藤枝 地下鉄虎ノ門駅で、野村不動産が中心に進めている虎ノ門駅前地区市街地再開発事業に参画している。規模は、地下3階地上24階建て延べ4万7237m²で、地下1階~地上2階が商業施設、4階がカンファレンス、5~23階がオフィスで構成され、20年6月に竣工予定である。その東側の隣接エリアに虎ノ門東洋ビルとNT虎ノ門ビルを所有しており、当地区でも再開発事業の機運が高まっている。すでに、15年7月に再開発準備組合が発足しており、現在、早期の都市計画決定に向けて準備を進めている。
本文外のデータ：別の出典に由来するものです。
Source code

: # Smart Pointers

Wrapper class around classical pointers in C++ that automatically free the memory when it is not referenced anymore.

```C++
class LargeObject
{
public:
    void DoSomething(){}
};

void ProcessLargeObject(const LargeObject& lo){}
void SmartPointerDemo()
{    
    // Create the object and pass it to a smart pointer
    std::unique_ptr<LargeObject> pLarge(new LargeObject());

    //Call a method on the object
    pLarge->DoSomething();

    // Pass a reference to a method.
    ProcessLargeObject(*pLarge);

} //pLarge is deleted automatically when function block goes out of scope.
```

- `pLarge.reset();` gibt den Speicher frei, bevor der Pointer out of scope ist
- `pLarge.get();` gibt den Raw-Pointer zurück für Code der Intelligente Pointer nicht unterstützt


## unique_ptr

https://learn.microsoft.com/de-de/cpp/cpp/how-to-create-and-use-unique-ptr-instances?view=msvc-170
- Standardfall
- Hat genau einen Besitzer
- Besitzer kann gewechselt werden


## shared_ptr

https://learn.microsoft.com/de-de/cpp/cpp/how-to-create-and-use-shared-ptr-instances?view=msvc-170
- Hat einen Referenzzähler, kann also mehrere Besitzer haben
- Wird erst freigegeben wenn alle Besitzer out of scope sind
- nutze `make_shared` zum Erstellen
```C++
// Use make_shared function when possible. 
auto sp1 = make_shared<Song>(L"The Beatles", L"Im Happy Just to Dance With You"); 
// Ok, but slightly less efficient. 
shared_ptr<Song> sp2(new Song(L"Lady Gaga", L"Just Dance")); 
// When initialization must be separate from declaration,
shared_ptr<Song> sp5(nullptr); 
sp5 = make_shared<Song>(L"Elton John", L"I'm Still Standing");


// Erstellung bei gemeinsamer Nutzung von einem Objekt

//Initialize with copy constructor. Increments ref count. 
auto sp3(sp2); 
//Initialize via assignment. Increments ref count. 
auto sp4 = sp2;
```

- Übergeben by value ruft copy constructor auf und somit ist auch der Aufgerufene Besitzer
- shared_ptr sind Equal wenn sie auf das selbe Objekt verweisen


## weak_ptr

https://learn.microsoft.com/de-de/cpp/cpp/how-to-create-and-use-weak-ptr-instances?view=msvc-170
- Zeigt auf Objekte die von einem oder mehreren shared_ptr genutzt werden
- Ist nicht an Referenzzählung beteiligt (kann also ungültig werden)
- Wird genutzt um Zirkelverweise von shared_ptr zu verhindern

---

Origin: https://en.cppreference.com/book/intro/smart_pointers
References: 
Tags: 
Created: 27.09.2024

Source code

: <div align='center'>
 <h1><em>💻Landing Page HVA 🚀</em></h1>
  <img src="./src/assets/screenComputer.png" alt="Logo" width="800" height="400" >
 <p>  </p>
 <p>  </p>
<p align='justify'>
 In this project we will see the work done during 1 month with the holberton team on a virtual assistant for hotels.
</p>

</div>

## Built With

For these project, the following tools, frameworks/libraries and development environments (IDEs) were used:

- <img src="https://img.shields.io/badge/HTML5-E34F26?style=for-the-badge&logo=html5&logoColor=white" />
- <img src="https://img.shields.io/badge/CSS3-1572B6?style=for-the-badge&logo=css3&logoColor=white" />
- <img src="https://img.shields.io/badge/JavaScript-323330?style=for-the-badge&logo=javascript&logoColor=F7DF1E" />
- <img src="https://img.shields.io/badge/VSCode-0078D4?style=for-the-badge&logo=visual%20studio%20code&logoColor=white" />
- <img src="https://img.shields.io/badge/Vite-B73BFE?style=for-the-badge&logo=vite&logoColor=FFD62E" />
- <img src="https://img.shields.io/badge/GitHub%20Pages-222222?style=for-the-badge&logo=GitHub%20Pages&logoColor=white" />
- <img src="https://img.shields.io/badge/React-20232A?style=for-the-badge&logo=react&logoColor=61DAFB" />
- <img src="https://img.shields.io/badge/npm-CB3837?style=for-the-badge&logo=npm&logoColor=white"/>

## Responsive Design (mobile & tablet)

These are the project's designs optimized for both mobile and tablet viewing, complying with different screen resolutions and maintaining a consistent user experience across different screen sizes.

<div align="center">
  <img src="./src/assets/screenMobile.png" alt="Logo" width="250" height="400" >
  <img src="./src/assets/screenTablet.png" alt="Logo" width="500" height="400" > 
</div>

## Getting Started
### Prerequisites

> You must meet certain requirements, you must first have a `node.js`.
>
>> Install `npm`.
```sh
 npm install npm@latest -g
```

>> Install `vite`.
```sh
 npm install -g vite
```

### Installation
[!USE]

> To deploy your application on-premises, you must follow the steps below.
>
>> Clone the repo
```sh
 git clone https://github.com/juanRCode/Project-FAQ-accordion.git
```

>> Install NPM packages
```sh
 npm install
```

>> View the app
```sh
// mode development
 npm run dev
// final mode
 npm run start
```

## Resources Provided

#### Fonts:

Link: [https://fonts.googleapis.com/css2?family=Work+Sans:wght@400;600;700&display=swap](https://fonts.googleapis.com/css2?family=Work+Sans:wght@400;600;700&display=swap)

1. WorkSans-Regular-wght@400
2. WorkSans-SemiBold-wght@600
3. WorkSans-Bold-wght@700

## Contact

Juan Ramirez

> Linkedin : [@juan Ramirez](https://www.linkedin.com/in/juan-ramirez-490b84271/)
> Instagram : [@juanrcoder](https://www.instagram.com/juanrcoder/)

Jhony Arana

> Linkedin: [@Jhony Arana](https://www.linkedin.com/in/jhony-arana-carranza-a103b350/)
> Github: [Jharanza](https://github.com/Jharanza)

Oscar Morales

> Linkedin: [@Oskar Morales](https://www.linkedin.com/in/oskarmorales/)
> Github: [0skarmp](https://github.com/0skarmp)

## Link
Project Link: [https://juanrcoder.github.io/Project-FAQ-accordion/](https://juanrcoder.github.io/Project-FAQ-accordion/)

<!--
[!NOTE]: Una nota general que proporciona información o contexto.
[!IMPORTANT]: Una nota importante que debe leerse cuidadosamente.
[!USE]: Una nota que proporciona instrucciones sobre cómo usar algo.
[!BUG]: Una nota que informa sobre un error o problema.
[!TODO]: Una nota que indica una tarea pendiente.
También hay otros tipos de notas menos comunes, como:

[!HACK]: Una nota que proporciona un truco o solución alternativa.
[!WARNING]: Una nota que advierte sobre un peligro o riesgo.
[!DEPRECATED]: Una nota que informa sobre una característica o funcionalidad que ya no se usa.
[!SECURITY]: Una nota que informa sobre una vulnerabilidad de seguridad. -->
オフィスを中心とした再開発ビルとなる見通しで詳細を詰めている段階だ。17年11月には京橋エドグランの開発に携わったメンバーを中心に新たに資産マネジメント第二部を発足し、ビルの運営にも注力する体制を整えた。虎ノ門の再開発も京橋エドグランで得たノウハウを活用し、タウンマネジメントを推進する方針だ。
―― コンバージョン事業も活発です。
藤枝 5月に文京区本郷4丁目の地下鉄春日駅近くにあるオフィスビルをコンバージョンして(株)共立メンテナンスが運営するドーミーイン後楽園として開業した。客室数117室、キャビン42室であり、大浴場やレストランも設けている。オフィスビルからの用途変更で苦労した点も多かったが、オフィスビルから本格的なビジネスホテルへのコンバージョンは国内でも珍しい事例と言える。コンバージョンは、14年のシェアリーフ西船橋グレイスノート(シェアハウス)以来となるが、新築に比べて工事費削減、事業期間の短縮などが図れるため、今後は増えて行く可能性もある。
―― 今後の展開を。
藤枝 不動産市況は賃料が高止まり傾向にあり、今後の推移を注視する必要がある。今後は商業施設を含めた運営面の差別化が重要となり、タウンマネジメントなどで施設の魅力を維持し、向上させる施策が必要だ。特に京橋エリアは、日本橋と銀座に挟まれていることから、京橋独自の色を出して街のブランドを高めていきたい。京橋エドグランの運営安定化を図り、運営ノウハウを蓄積する方針で、次の虎ノ門再開発にも活かしていく考えだ。